Predictive analytics is perhaps one of the most important advantages brought to any industry by advanced business intelligence systems. Healthcare is where it is truly crucial.
Unlike humans, BI software can analyze unlimited amounts of both historical and real-time data, contributing to the positive course of treatment and leading to better outcomes.
Until recently, the factors considered in one’s medical history were blood pressure, age, and hereditary conditions. Today, we have a unique ability to trace patients’ habits, working conditions and living environment. Analyzing combinations of these factors, predictive analytics lets professionals take steps to prevent diseases. For instance, tools can identify patients with suicidal and self-harming tendencies and provide professional help.
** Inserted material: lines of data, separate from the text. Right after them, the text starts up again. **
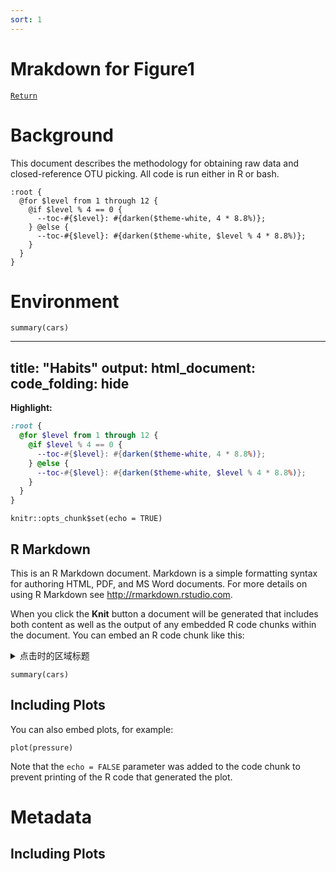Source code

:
 ```yaml
---
sort: 1
---
```


# Mrakdown for Figure1

[`Return`](./)

# Background

This document describes the methodology for obtaining raw data and closed-reference OTU picking. All code is run either in R or bash.


```
:root {
  @for $level from 1 through 12 {
    @if $level % 4 == 0 {
      --toc-#{$level}: #{darken($theme-white, 4 * 8.8%)};
    } @else {
      --toc-#{$level}: #{darken($theme-white, $level % 4 * 8.8%)};
    }
  }
}
```


# Environment

<script src="toggleR.js"></script> 
```{r}
summary(cars)
```
---
title: &quot;Habits&quot;
output:
  html_document:
    code_folding: hide
---

**Highlight:**

```scss
:root {
  @for $level from 1 through 12 {
    @if $level % 4 == 0 {
      --toc-#{$level}: #{darken($theme-white, 4 * 8.8%)};
    } @else {
      --toc-#{$level}: #{darken($theme-white, $level % 4 * 8.8%)};
    }
  }
}
```


```{r setup, include=FALSE}
knitr::opts_chunk$set(echo = TRUE)
```

## R Markdown

This is an R Markdown document. Markdown is a simple formatting syntax for authoring HTML, PDF, and MS Word documents. For more details on using R Markdown see <http://rmarkdown.rstudio.com>.

When you click the **Knit** button a document will be generated that includes both content as well as the output of any embedded R code chunks within the document. You can embed an R code chunk like this:

<details>
  <summary>点击时的区域标题</summary>
  ```bash
  echo "hello shell"
  echo "hello python"
  ```
</details>

```{r cars}
summary(cars)
```

## Including Plots

You can also embed plots, for example:

```{r pressure, echo=FALSE}
plot(pressure)
```

Note that the `echo = FALSE` parameter was added to the code chunk to prevent printing of the R code that generated the plot.

# Metadata


## Including Plots

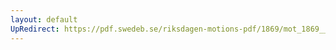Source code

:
 ```yaml
---
layout: default
UpRedirect: https://pdf.swedeb.se/riksdagen-motions-pdf/1869/mot_1869__ak__00029.pdf
---
```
Also, predictive analytics is effective in preventing readmission. In particular, it can identify the reasons patients fall into a risk group and provide insights on how to avoid this.
Implemented in healthcare organizations, predictive analytics brings care delivery to a new level, where early intervention may result in reduced costs, efforts, and stress for both patients and caregivers.
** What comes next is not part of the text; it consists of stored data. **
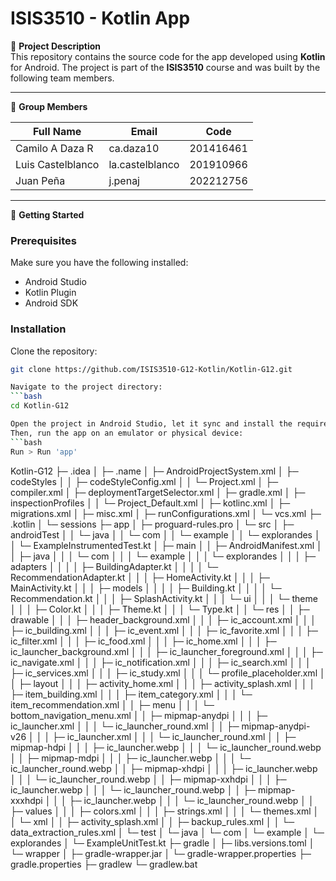 # ISIS3510 - Kotlin App

📌 **Project Description**  
This repository contains the source code for the app developed using **Kotlin** for Android. The project is part of the **ISIS3510** course and was built by the following team members.

---

👥 **Group Members**

| Full Name                          | Email             | Code       |
|-----------------------------------|-------------------|------------|
| Camilo A Daza R                   | ca.daza10         | 201416461  |
| Luis Castelblanco                 | la.castelblanco   | 201910966  |
| Juan Peña                         | j.penaj           | 202212756  |

---

🚀 **Getting Started**

### Prerequisites  
Make sure you have the following installed:

- Android Studio  
- Kotlin Plugin  
- Android SDK  

### Installation

Clone the repository:
```bash
git clone https://github.com/ISIS3510-G12-Kotlin/Kotlin-G12.git

Navigate to the project directory:
```bash
cd Kotlin-G12

Open the project in Android Studio, let it sync and install the required dependencies.
Then, run the app on an emulator or physical device:
```bash
Run > Run 'app'
```
Kotlin-G12
├─ .idea
│  ├─ .name
│  ├─ AndroidProjectSystem.xml
│  ├─ codeStyles
│  │  ├─ codeStyleConfig.xml
│  │  └─ Project.xml
│  ├─ compiler.xml
│  ├─ deploymentTargetSelector.xml
│  ├─ gradle.xml
│  ├─ inspectionProfiles
│  │  └─ Project_Default.xml
│  ├─ kotlinc.xml
│  ├─ migrations.xml
│  ├─ misc.xml
│  ├─ runConfigurations.xml
│  └─ vcs.xml
├─ .kotlin
│  └─ sessions
├─ app
│  ├─ proguard-rules.pro
│  └─ src
│     ├─ androidTest
│     │  └─ java
│     │     └─ com
│     │        └─ example
│     │           └─ explorandes
│     │              └─ ExampleInstrumentedTest.kt
│     ├─ main
│     │  ├─ AndroidManifest.xml
│     │  ├─ java
│     │  │  └─ com
│     │  │     └─ example
│     │  │        └─ explorandes
│     │  │           ├─ adapters
│     │  │           │  ├─ BuildingAdapter.kt
│     │  │           │  └─ RecommendationAdapter.kt
│     │  │           ├─ HomeActivity.kt
│     │  │           ├─ MainActivity.kt
│     │  │           ├─ models
│     │  │           │  ├─ Building.kt
│     │  │           │  └─ Recommendation.kt
│     │  │           ├─ SplashActivity.kt
│     │  │           └─ ui
│     │  │              └─ theme
│     │  │                 ├─ Color.kt
│     │  │                 ├─ Theme.kt
│     │  │                 └─ Type.kt
│     │  └─ res
│     │     ├─ drawable
│     │     │  ├─ header_background.xml
│     │     │  ├─ ic_account.xml
│     │     │  ├─ ic_building.xml
│     │     │  ├─ ic_event.xml
│     │     │  ├─ ic_favorite.xml
│     │     │  ├─ ic_filter.xml
│     │     │  ├─ ic_food.xml
│     │     │  ├─ ic_home.xml
│     │     │  ├─ ic_launcher_background.xml
│     │     │  ├─ ic_launcher_foreground.xml
│     │     │  ├─ ic_navigate.xml
│     │     │  ├─ ic_notification.xml
│     │     │  ├─ ic_search.xml
│     │     │  ├─ ic_services.xml
│     │     │  ├─ ic_study.xml
│     │     │  └─ profile_placeholder.xml
│     │     ├─ layout
│     │     │  ├─ activity_home.xml
│     │     │  ├─ activity_splash.xml
│     │     │  ├─ item_building.xml
│     │     │  ├─ item_category.xml
│     │     │  └─ item_recommendation.xml
│     │     ├─ menu
│     │     │  └─ bottom_navigation_menu.xml
│     │     ├─ mipmap-anydpi
│     │     │  ├─ ic_launcher.xml
│     │     │  └─ ic_launcher_round.xml
│     │     ├─ mipmap-anydpi-v26
│     │     │  ├─ ic_launcher.xml
│     │     │  └─ ic_launcher_round.xml
│     │     ├─ mipmap-hdpi
│     │     │  ├─ ic_launcher.webp
│     │     │  └─ ic_launcher_round.webp
│     │     ├─ mipmap-mdpi
│     │     │  ├─ ic_launcher.webp
│     │     │  └─ ic_launcher_round.webp
│     │     ├─ mipmap-xhdpi
│     │     │  ├─ ic_launcher.webp
│     │     │  └─ ic_launcher_round.webp
│     │     ├─ mipmap-xxhdpi
│     │     │  ├─ ic_launcher.webp
│     │     │  └─ ic_launcher_round.webp
│     │     ├─ mipmap-xxxhdpi
│     │     │  ├─ ic_launcher.webp
│     │     │  └─ ic_launcher_round.webp
│     │     ├─ values
│     │     │  ├─ colors.xml
│     │     │  ├─ strings.xml
│     │     │  └─ themes.xml
│     │     └─ xml
│     │        ├─ activity_splash.xml
│     │        ├─ backup_rules.xml
│     │        └─ data_extraction_rules.xml
│     └─ test
│        └─ java
│           └─ com
│              └─ example
│                 └─ explorandes
│                    └─ ExampleUnitTest.kt
├─ gradle
│  ├─ libs.versions.toml
│  └─ wrapper
│     ├─ gradle-wrapper.jar
│     └─ gradle-wrapper.properties
├─ gradle.properties
├─ gradlew
└─ gradlew.bat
Making use of data analytics, industries aim at financial gain, and healthcare is not an exception. To organize patient care and administrative operations in a way that is effective and profitable, organizations have to make the most out of their analytical capabilities.
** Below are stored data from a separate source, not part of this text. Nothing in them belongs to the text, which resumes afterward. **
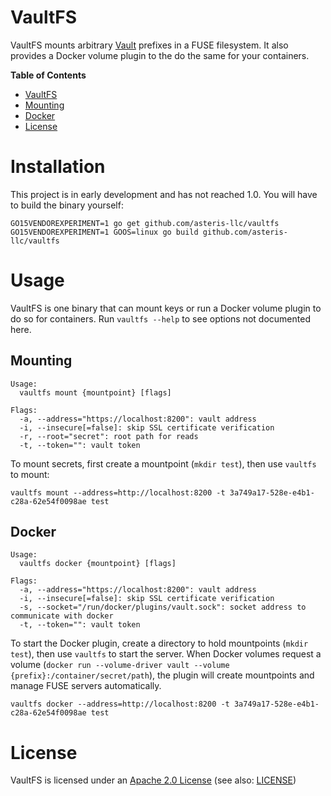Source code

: # VaultFS

VaultFS mounts arbitrary [Vault](https://vaultproject.io/) prefixes in a FUSE
filesystem. It also provides a Docker volume plugin to the do the same for your
containers.

<!-- markdown-toc start - Don't edit this section. Run M-x markdown-toc-generate-toc again -->
**Table of Contents**

- [VaultFS](#vaultfs)
- [Mounting](#mounting)
- [Docker](#docker)
- [License](#license)

<!-- markdown-toc end -->

# Installation

This project is in early development and has not reached 1.0. You will have to
build the binary yourself:

```shell
GO15VENDOREXPERIMENT=1 go get github.com/asteris-llc/vaultfs
GO15VENDOREXPERIMENT=1 GOOS=linux go build github.com/asteris-llc/vaultfs
```

# Usage

VaultFS is one binary that can mount keys or run a Docker volume plugin to do so
for containers. Run `vaultfs --help` to see options not documented here.

## Mounting

```
Usage:
  vaultfs mount {mountpoint} [flags]

Flags:
  -a, --address="https://localhost:8200": vault address
  -i, --insecure[=false]: skip SSL certificate verification
  -r, --root="secret": root path for reads
  -t, --token="": vault token
```

To mount secrets, first create a mountpoint (`mkdir test`), then use `vaultfs`
to mount:

```shell
vaultfs mount --address=http://localhost:8200 -t 3a749a17-528e-e4b1-c28a-62e54f0098ae test
```

## Docker

```
Usage:
  vaultfs docker {mountpoint} [flags]

Flags:
  -a, --address="https://localhost:8200": vault address
  -i, --insecure[=false]: skip SSL certificate verification
  -s, --socket="/run/docker/plugins/vault.sock": socket address to communicate with docker
  -t, --token="": vault token
```

To start the Docker plugin, create a directory to hold mountpoints (`mkdir
test`), then use `vaultfs` to start the server. When Docker volumes request a
volume (`docker run --volume-driver vault --volume
{prefix}:/container/secret/path`), the plugin will create mountpoints and manage
FUSE servers automatically.

```shell
vaultfs docker --address=http://localhost:8200 -t 3a749a17-528e-e4b1-c28a-62e54f0098ae test
```

# License

VaultFS is licensed under an
[Apache 2.0 License](http://www.apache.org/licenses/LICENSE-2.0.html) (see also:
[LICENSE](LICENSE))
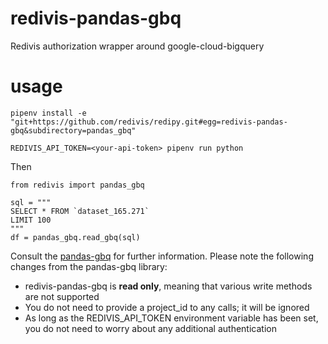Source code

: # redivis-pandas-gbq
Redivis authorization wrapper around google-cloud-bigquery

# usage
```
pipenv install -e "git+https://github.com/redivis/redipy.git#egg=redivis-pandas-gbq&subdirectory=pandas_gbq"

REDIVIS_API_TOKEN=<your-api-token> pipenv run python
```
Then
```
from redivis import pandas_gbq

sql = """
SELECT * FROM `dataset_165.271`
LIMIT 100
"""
df = pandas_gbq.read_gbq(sql)
```

Consult the [pandas-gbq](https://pandas-gbq.readthedocs.io/en/latest/reading.html) for further information. Please note the following changes from the pandas-gbq library:
- redivis-pandas-gbq is **read only**, meaning that various write methods are not supported
- You do not need to provide a project_id to any calls; it will be ignored
- As long as the REDIVIS_API_TOKEN environment variable has been set, you do not need to worry about any additional authentication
Healthcare BI software reveals patterns and insights about an organization’s budgeting and expenses, thus contributing to decision making. Analyzing metrics such as patient care costs, the most and least profitable services, underused inventory, the busiest times of the day or week, data analytics allows organizations to improve how they plan their schedules, procurement, and budget overall.
Particular attention should be paid to prescriptive analytics. By comparing analogous drugs it helps find treatment strategies and medications that might work more effectively at a lower cost than the ones currently in use by the organization.
How to Implement BI Successfully?
- Healthcare is rich with various data channels, but multiple sources may be difficult to analyze all at once. In order to avoid overburdening your in-house analytical capacities, start with a limited number of reliable sources that provide the most important information.
- To make the most out of data, organizations need to adopt a data-driven culture—the one in which each team member has access to data, knows how to turn it into valuable insights, and, which is more important, recognizes data as a critical element of the decision-making process.
- Data protection and compliance should be at the core of any organization’s practices, and it becomes more relevant with the adoption of a BI platform. Due to the sensitive nature of data in healthcare, the safety of information plays a significant role in the industry. So, executives should take all the steps required to keep data protected.
- Once you are ready to make BI part of your routine, you need to decide on whether to employ a professional team of analysts or democratize data and let it spread within the organization. The latter approach will let decision-makers get information to act upon without delay and share insights with their colleagues.
In healthcare, data is a powerful asset that can bring value to patients, care providers, and stakeholders across the board. When aggregated from reliable sources and made useful through dedicated business intelligence systems, it can nurture everyday clinical decision-making, population health initiatives, and cross-facility collaboration.
This approach is not without its adoption pitfalls, though, so it takes extra preparatory steps in line with the data-driven organizational mindset, some of which are outlined above.